Print the entries exactly; skip the pictures.
------------------------
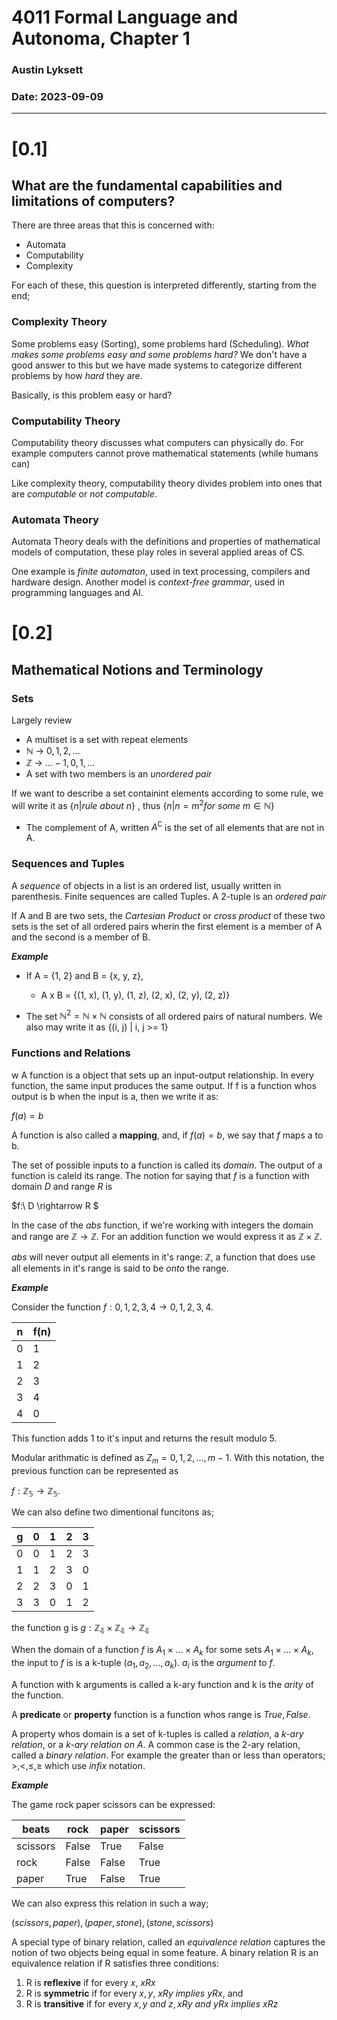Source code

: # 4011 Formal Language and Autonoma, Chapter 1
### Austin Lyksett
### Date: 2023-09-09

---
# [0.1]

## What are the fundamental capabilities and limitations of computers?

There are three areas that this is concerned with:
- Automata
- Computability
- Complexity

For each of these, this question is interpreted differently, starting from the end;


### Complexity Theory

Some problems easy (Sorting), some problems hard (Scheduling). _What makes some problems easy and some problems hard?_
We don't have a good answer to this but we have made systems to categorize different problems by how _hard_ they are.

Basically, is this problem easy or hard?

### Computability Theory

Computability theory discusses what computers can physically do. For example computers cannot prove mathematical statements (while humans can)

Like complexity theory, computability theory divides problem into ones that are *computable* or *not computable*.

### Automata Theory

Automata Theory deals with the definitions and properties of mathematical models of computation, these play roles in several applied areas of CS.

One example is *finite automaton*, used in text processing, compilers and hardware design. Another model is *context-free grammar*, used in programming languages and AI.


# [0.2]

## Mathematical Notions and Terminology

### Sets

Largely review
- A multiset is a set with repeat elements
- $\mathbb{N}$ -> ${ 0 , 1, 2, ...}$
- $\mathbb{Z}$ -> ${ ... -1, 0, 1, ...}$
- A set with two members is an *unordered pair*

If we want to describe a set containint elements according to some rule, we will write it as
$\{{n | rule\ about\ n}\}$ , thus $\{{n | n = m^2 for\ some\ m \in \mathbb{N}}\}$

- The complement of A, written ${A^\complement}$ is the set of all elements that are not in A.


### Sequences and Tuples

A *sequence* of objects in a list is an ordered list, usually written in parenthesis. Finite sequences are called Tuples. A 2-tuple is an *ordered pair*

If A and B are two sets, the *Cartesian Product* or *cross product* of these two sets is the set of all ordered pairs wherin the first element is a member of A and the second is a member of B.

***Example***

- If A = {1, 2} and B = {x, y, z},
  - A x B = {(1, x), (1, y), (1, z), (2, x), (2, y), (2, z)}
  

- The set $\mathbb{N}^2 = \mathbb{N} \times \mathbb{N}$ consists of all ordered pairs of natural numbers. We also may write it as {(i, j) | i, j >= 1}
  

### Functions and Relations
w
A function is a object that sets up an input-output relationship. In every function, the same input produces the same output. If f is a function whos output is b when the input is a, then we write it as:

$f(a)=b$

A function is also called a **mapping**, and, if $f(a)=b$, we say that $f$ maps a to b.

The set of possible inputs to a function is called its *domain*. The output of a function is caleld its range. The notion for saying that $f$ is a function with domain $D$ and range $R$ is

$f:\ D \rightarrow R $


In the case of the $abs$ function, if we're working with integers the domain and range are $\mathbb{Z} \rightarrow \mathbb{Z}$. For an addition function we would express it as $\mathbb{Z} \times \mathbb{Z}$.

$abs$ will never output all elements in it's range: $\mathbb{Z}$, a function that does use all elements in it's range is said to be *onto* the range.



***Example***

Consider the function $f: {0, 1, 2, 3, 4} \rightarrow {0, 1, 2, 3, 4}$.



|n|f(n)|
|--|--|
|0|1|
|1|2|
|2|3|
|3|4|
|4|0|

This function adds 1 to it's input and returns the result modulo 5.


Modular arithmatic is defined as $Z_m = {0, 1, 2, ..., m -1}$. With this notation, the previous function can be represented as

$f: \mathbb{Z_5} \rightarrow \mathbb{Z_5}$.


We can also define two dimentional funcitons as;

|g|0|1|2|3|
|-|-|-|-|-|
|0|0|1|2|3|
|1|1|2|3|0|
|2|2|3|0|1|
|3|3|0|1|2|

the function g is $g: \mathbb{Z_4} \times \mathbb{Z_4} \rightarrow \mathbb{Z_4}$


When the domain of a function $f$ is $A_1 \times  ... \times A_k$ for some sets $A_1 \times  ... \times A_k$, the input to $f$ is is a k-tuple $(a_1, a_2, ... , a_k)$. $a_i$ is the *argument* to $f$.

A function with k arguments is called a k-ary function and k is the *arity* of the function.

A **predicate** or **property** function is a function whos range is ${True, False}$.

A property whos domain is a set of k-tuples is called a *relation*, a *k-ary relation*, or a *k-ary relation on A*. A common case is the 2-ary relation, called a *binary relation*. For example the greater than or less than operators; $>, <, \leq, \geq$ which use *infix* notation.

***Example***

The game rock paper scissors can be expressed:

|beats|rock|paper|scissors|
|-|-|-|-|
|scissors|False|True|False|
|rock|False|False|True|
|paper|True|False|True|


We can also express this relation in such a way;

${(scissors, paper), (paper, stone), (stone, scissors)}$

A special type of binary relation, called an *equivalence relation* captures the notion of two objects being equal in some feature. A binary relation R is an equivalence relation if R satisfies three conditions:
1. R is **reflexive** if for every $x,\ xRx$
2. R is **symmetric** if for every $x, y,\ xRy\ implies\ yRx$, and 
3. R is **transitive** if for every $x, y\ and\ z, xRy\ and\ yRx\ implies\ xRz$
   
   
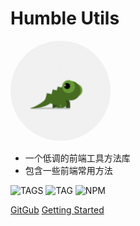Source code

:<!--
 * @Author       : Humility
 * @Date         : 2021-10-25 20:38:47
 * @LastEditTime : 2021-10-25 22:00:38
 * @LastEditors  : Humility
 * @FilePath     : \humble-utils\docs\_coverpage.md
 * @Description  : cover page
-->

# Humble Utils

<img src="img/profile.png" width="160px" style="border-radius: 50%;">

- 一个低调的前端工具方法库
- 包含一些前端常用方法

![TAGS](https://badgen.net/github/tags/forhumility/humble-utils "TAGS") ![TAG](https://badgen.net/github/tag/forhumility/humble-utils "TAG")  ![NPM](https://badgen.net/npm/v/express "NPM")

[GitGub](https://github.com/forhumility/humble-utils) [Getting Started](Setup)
------------------------
* [Output of the task]:
Source code

: # 4011 Formal Language and Autonoma, Chapter 1
### Austin Lyksett
### Date: 2023-09-09

---
# [0.1]

## What are the fundamental capabilities and limitations of computers?

There are three areas that this is concerned with:
- Automata
- Computability
- Complexity

For each of these, this question is interpreted differently, starting from the end;


### Complexity Theory

Some problems easy (Sorting), some problems hard (Scheduling). _What makes some problems easy and some problems hard?_
We don't have a good answer to this but we have made systems to categorize different problems by how _hard_ they are.

Basically, is this problem easy or hard?

### Computability Theory

Computability theory discusses what computers can physically do. For example computers cannot prove mathematical statements (while humans can)

Like complexity theory, computability theory divides problem into ones that are *computable* or *not computable*.

### Automata Theory

Automata Theory deals with the definitions and properties of mathematical models of computation, these play roles in several applied areas of CS.

One example is *finite automaton*, used in text processing, compilers and hardware design. Another model is *context-free grammar*, used in programming languages and AI.


# [0.2]

## Mathematical Notions and Terminology

### Sets

Largely review
- A multiset is a set with repeat elements
- $\mathbb{N}$ -> ${ 0 , 1, 2, ...}$
- $\mathbb{Z}$ -> ${ ... -1, 0, 1, ...}$
- A set with two members is an *unordered pair*

If we want to describe a set containint elements according to some rule, we will write it as
$\{{n | rule\ about\ n}\}$ , thus $\{{n | n = m^2 for\ some\ m \in \mathbb{N}}\}$

- The complement of A, written ${A^\complement}$ is the set of all elements that are not in A.


### Sequences and Tuples

A *sequence* of objects in a list is an ordered list, usually written in parenthesis. Finite sequences are called Tuples. A 2-tuple is an *ordered pair*

If A and B are two sets, the *Cartesian Product* or *cross product* of these two sets is the set of all ordered pairs wherin the first element is a member of A and the second is a member of B.

***Example***

- If A = {1, 2} and B = {x, y, z},
  - A x B = {(1, x), (1, y), (1, z), (2, x), (2, y), (2, z)}
  

- The set $\mathbb{N}^2 = \mathbb{N} \times \mathbb{N}$ consists of all ordered pairs of natural numbers. We also may write it as {(i, j) | i, j >= 1}
  

### Functions and Relations
w
A function is a object that sets up an input-output relationship. In every function, the same input produces the same output. If f is a function whos output is b when the input is a, then we write it as:

$f(a)=b$

A function is also called a **mapping**, and, if $f(a)=b$, we say that $f$ maps a to b.

The set of possible inputs to a function is called its *domain*. The output of a function is caleld its range. The notion for saying that $f$ is a function with domain $D$ and range $R$ is

$f:\ D \rightarrow R $


In the case of the $abs$ function, if we're working with integers the domain and range are $\mathbb{Z} \rightarrow \mathbb{Z}$. For an addition function we would express it as $\mathbb{Z} \times \mathbb{Z}$.

$abs$ will never output all elements in it's range: $\mathbb{Z}$, a function that does use all elements in it's range is said to be *onto* the range.



***Example***

Consider the function $f: {0, 1, 2, 3, 4} \rightarrow {0, 1, 2, 3, 4}$.



|n|f(n)|
|--|--|
|0|1|
|1|2|
|2|3|
|3|4|
|4|0|

This function adds 1 to it's input and returns the result modulo 5.


Modular arithmatic is defined as $Z_m = {0, 1, 2, ..., m -1}$. With this notation, the previous function can be represented as

$f: \mathbb{Z_5} \rightarrow \mathbb{Z_5}$.


We can also define two dimentional funcitons as;

|g|0|1|2|3|
|-|-|-|-|-|
|0|0|1|2|3|
|1|1|2|3|0|
|2|2|3|0|1|
|3|3|0|1|2|

the function g is $g: \mathbb{Z_4} \times \mathbb{Z_4} \rightarrow \mathbb{Z_4}$


When the domain of a function $f$ is $A_1 \times  ... \times A_k$ for some sets $A_1 \times  ... \times A_k$, the input to $f$ is is a k-tuple $(a_1, a_2, ... , a_k)$. $a_i$ is the *argument* to $f$.

A function with k arguments is called a k-ary function and k is the *arity* of the function.

A **predicate** or **property** function is a function whos range is ${True, False}$.

A property whos domain is a set of k-tuples is called a *relation*, a *k-ary relation*, or a *k-ary relation on A*. A common case is the 2-ary relation, called a *binary relation*. For example the greater than or less than operators; $>, <, \leq, \geq$ which use *infix* notation.

***Example***

The game rock paper scissors can be expressed:

|beats|rock|paper|scissors|
|-|-|-|-|
|scissors|False|True|False|
|rock|False|False|True|
|paper|True|False|True|


We can also express this relation in such a way;

${(scissors, paper), (paper, stone), (stone, scissors)}$

A special type of binary relation, called an *equivalence relation* captures the notion of two objects being equal in some feature. A binary relation R is an equivalence relation if R satisfies three conditions:
1. R is **reflexive** if for every $x,\ xRx$
2. R is **symmetric** if for every $x, y,\ xRy\ implies\ yRx$, and 
3. R is **transitive** if for every $x, y\ and\ z, xRy\ and\ yRx\ implies\ xRz$
   
   
Source code

:<!--
 * @Author       : Humility
 * @Date         : 2021-10-25 20:38:47
 * @LastEditTime : 2021-10-25 22:00:38
 * @LastEditors  : Humility
 * @FilePath     : \humble-utils\docs\_coverpage.md
 * @Description  : cover page
-->

# Humble Utils

<img src="img/profile.png" width="160px" style="border-radius: 50%;">

- 一个低调的前端工具方法库
- 包含一些前端常用方法

![TAGS](https://badgen.net/github/tags/forhumility/humble-utils "TAGS") ![TAG](https://badgen.net/github/tag/forhumility/humble-utils "TAG")  ![NPM](https://badgen.net/npm/v/express "NPM")

[GitGub](https://github.com/forhumility/humble-utils) [Getting Started](Setup)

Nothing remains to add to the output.